## Excerpted data
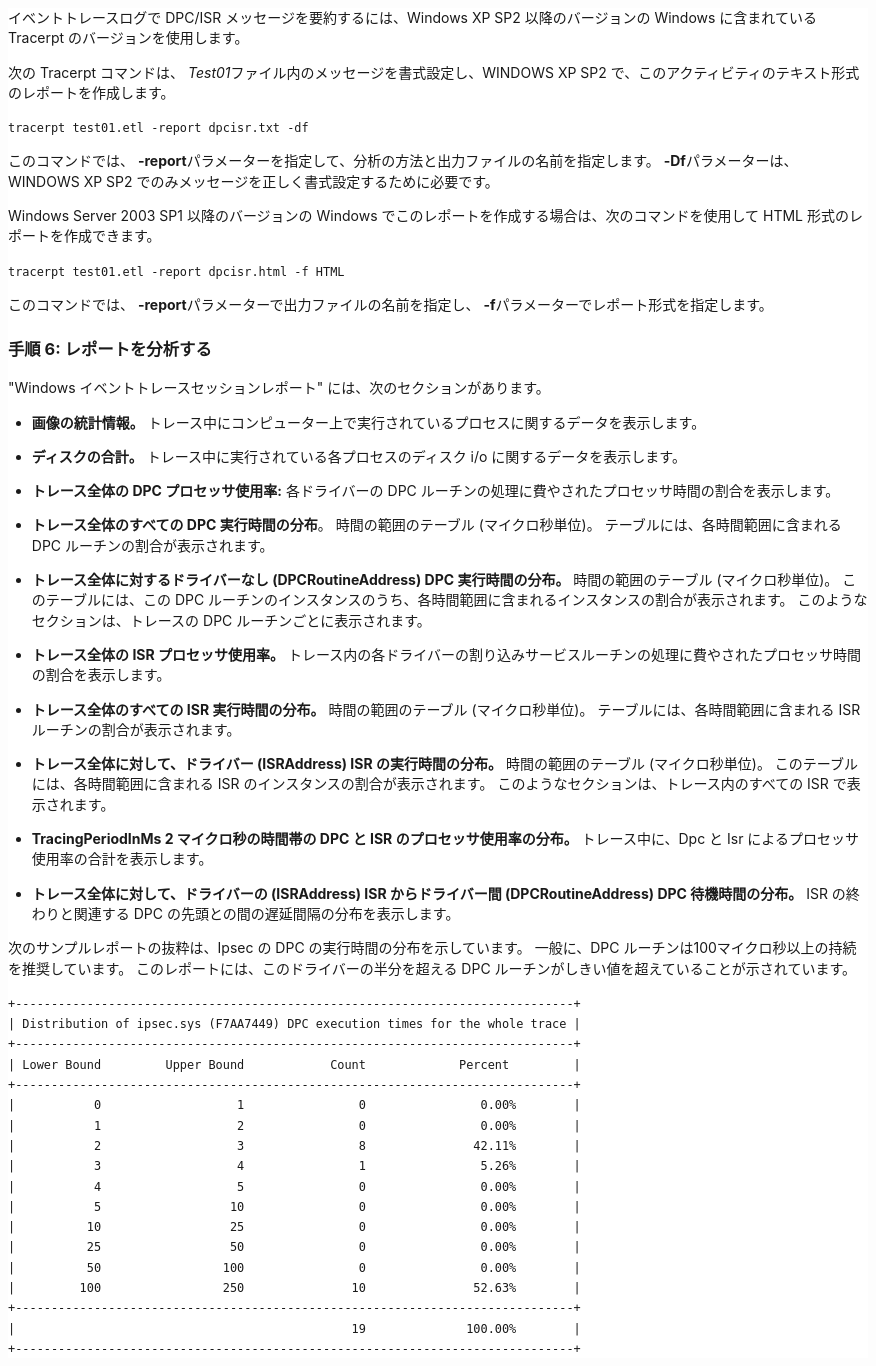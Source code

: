 イベントトレースログで DPC/ISR メッセージを要約するには、Windows XP SP2 以降のバージョンの Windows に含まれている Tracerpt のバージョンを使用します。

次の Tracerpt コマンドは、 *Test01*ファイル内のメッセージを書式設定し、WINDOWS XP SP2 で、このアクティビティのテキスト形式のレポートを作成します。

```
tracerpt test01.etl -report dpcisr.txt -df
```

このコマンドでは、 **-report**パラメーターを指定して、分析の方法と出力ファイルの名前を指定します。 **-Df**パラメーターは、WINDOWS XP SP2 でのみメッセージを正しく書式設定するために必要です。

Windows Server 2003 SP1 以降のバージョンの Windows でこのレポートを作成する場合は、次のコマンドを使用して HTML 形式のレポートを作成できます。

```
tracerpt test01.etl -report dpcisr.html -f HTML
```

このコマンドでは、 **-report**パラメーターで出力ファイルの名前を指定し、 **-f**パラメーターでレポート形式を指定します。

### <a name="span-idstep_6__analyze_the_report_spanspan-idstep_6__analyze_the_report_spanstep-6-analyze-the-report"></a><span id="step_6__analyze_the_report_"></span><span id="STEP_6__ANALYZE_THE_REPORT_"></span>手順 6: レポートを分析する

"Windows イベントトレースセッションレポート" には、次のセクションがあります。

-   **画像の統計情報。** トレース中にコンピューター上で実行されているプロセスに関するデータを表示します。

-   **ディスクの合計。** トレース中に実行されている各プロセスのディスク i/o に関するデータを表示します。

-   **トレース全体の DPC プロセッサ使用率:** 各ドライバーの DPC ルーチンの処理に費やされたプロセッサ時間の割合を表示します。

-   **トレース全体のすべての DPC 実行時間の分布**。 時間の範囲のテーブル (マイクロ秒単位)。 テーブルには、各時間範囲に含まれる DPC ルーチンの割合が表示されます。

-   **トレース全体に対するドライバーなし (DPCRoutineAddress) DPC 実行時間の分布。** 時間の範囲のテーブル (マイクロ秒単位)。 このテーブルには、この DPC ルーチンのインスタンスのうち、各時間範囲に含まれるインスタンスの割合が表示されます。 このようなセクションは、トレースの DPC ルーチンごとに表示されます。

-   **トレース全体の ISR プロセッサ使用率。** トレース内の各ドライバーの割り込みサービスルーチンの処理に費やされたプロセッサ時間の割合を表示します。

-   **トレース全体のすべての ISR 実行時間の分布。** 時間の範囲のテーブル (マイクロ秒単位)。 テーブルには、各時間範囲に含まれる ISR ルーチンの割合が表示されます。

-   **トレース全体に対して、ドライバー (ISRAddress) ISR の実行時間の分布。** 時間の範囲のテーブル (マイクロ秒単位)。 このテーブルには、各時間範囲に含まれる ISR のインスタンスの割合が表示されます。 このようなセクションは、トレース内のすべての ISR で表示されます。

-   **TracingPeriodInMs 2 マイクロ秒の時間帯の DPC と ISR のプロセッサ使用率の分布。** トレース中に、Dpc と Isr によるプロセッサ使用率の合計を表示します。

-   **トレース全体に対して、ドライバーの (ISRAddress) ISR からドライバー間 (DPCRoutineAddress) DPC 待機時間の分布。** ISR の終わりと関連する DPC の先頭との間の遅延間隔の分布を表示します。

次のサンプルレポートの抜粋は、Ipsec の DPC の実行時間の分布を示しています。 一般に、DPC ルーチンは100マイクロ秒以上の持続を推奨しています。 このレポートには、このドライバーの半分を超える DPC ルーチンがしきい値を超えていることが示されています。

```
+------------------------------------------------------------------------------+
| Distribution of ipsec.sys (F7AA7449) DPC execution times for the whole trace |
+------------------------------------------------------------------------------+
| Lower Bound         Upper Bound            Count             Percent         |
+------------------------------------------------------------------------------+
|           0                   1                0                0.00%        |
|           1                   2                0                0.00%        |
|           2                   3                8               42.11%        |
|           3                   4                1                5.26%        |
|           4                   5                0                0.00%        |
|           5                  10                0                0.00%        |
|          10                  25                0                0.00%        |
|          25                  50                0                0.00%        |
|          50                 100                0                0.00%        |
|         100                 250               10               52.63%        |
+------------------------------------------------------------------------------+
|                                               19              100.00%        |
+------------------------------------------------------------------------------+
```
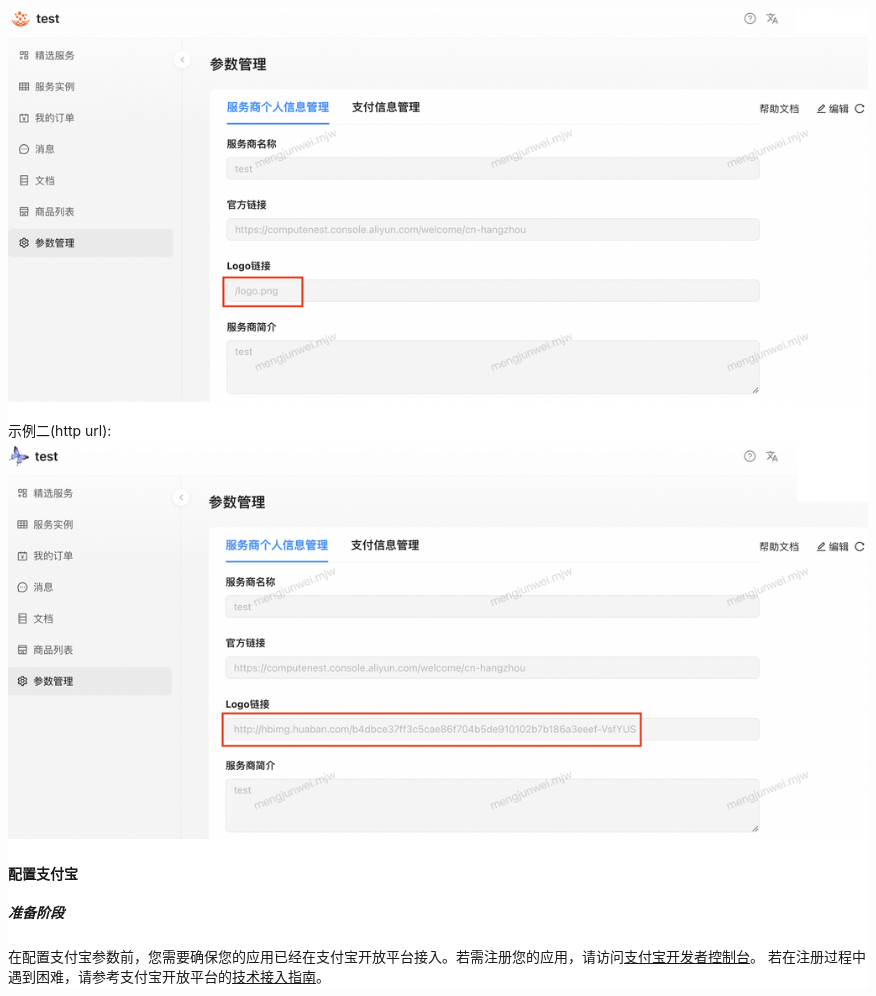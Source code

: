 ![providerInfo-1.png](providerInfo-1.png)

示例二(http url):
![providerInfo-2.png](providerInfo-2.png)

#### 配置支付宝

##### 准备阶段

在配置支付宝参数前，您需要确保您的应用已经在支付宝开放平台接入。若需注册您的应用，请访问[支付宝开发者控制台](https://open.alipay.com/develop/manage)。
若在注册过程中遇到困难，请参考支付宝开放平台的[技术接入指南](https://opendocs.alipay.com/common/02mse2?pathHash=a0991bdc)。
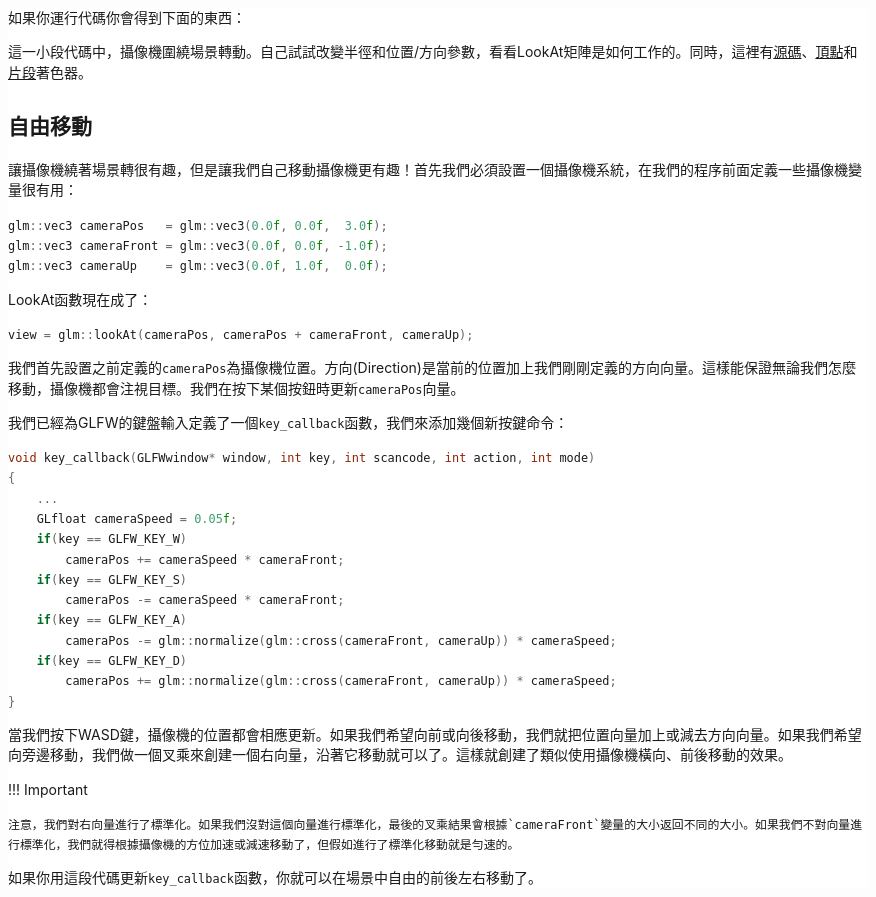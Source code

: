 如果你運行代碼你會得到下面的東西：

<video src="http://learnopengl.com/video/getting-started/camera_circle.mp4" controls="controls">
</video>

這一小段代碼中，攝像機圍繞場景轉動。自己試試改變半徑和位置/方向參數，看看LookAt矩陣是如何工作的。同時，這裡有[源碼](http://learnopengl.com/code_viewer.php?code=getting-started/camera_circle)、[頂點](http://learnopengl.com/code_viewer.php?code=getting-started/coordinate_systems&type=vertex)和[片段](http://learnopengl.com/code_viewer.php?code=getting-started/coordinate_systems&type=fragment)著色器。

## 自由移動

讓攝像機繞著場景轉很有趣，但是讓我們自己移動攝像機更有趣！首先我們必須設置一個攝像機系統，在我們的程序前面定義一些攝像機變量很有用：

```c++
glm::vec3 cameraPos   = glm::vec3(0.0f, 0.0f,  3.0f);
glm::vec3 cameraFront = glm::vec3(0.0f, 0.0f, -1.0f);
glm::vec3 cameraUp    = glm::vec3(0.0f, 1.0f,  0.0f);
```

LookAt函數現在成了：

```c++
view = glm::lookAt(cameraPos, cameraPos + cameraFront, cameraUp);
```

我們首先設置之前定義的`cameraPos`為攝像機位置。方向(Direction)是當前的位置加上我們剛剛定義的方向向量。這樣能保證無論我們怎麼移動，攝像機都會注視目標。我們在按下某個按鈕時更新`cameraPos`向量。

我們已經為GLFW的鍵盤輸入定義了一個`key_callback`函數，我們來添加幾個新按鍵命令：

```c++
void key_callback(GLFWwindow* window, int key, int scancode, int action, int mode)
{
    ...
    GLfloat cameraSpeed = 0.05f;
    if(key == GLFW_KEY_W)
        cameraPos += cameraSpeed * cameraFront;
    if(key == GLFW_KEY_S)
        cameraPos -= cameraSpeed * cameraFront;
    if(key == GLFW_KEY_A)
        cameraPos -= glm::normalize(glm::cross(cameraFront, cameraUp)) * cameraSpeed;
    if(key == GLFW_KEY_D)
        cameraPos += glm::normalize(glm::cross(cameraFront, cameraUp)) * cameraSpeed;  
}
```

當我們按下WASD鍵，攝像機的位置都會相應更新。如果我們希望向前或向後移動，我們就把位置向量加上或減去方向向量。如果我們希望向旁邊移動，我們做一個叉乘來創建一個右向量，沿著它移動就可以了。這樣就創建了類似使用攝像機橫向、前後移動的效果。

!!! Important

	注意，我們對右向量進行了標準化。如果我們沒對這個向量進行標準化，最後的叉乘結果會根據`cameraFront`變量的大小返回不同的大小。如果我們不對向量進行標準化，我們就得根據攝像機的方位加速或減速移動了，但假如進行了標準化移動就是勻速的。

如果你用這段代碼更新`key_callback`函數，你就可以在場景中自由的前後左右移動了。

<video src="http://learnopengl.com/video/getting-started/camera_inside.mp4" controls="controls">
</video>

## What this task involves
Scan the data above. Return every line with "DPCRoutineAddress" in it.

## Solved exercise
-   **トレース全体に対するドライバーなし (DPCRoutineAddress) DPC 実行時間の分布。** 時間の範囲のテーブル (マイクロ秒単位)。 このテーブルには、この DPC ルーチンのインスタンスのうち、各時間範囲に含まれるインスタンスの割合が表示されます。 このようなセクションは、トレースの DPC ルーチンごとに表示されます。
-   **トレース全体に対して、ドライバーの (ISRAddress) ISR からドライバー間 (DPCRoutineAddress) DPC 待機時間の分布。** ISR の終わりと関連する DPC の先頭との間の遅延間隔の分布を表示します。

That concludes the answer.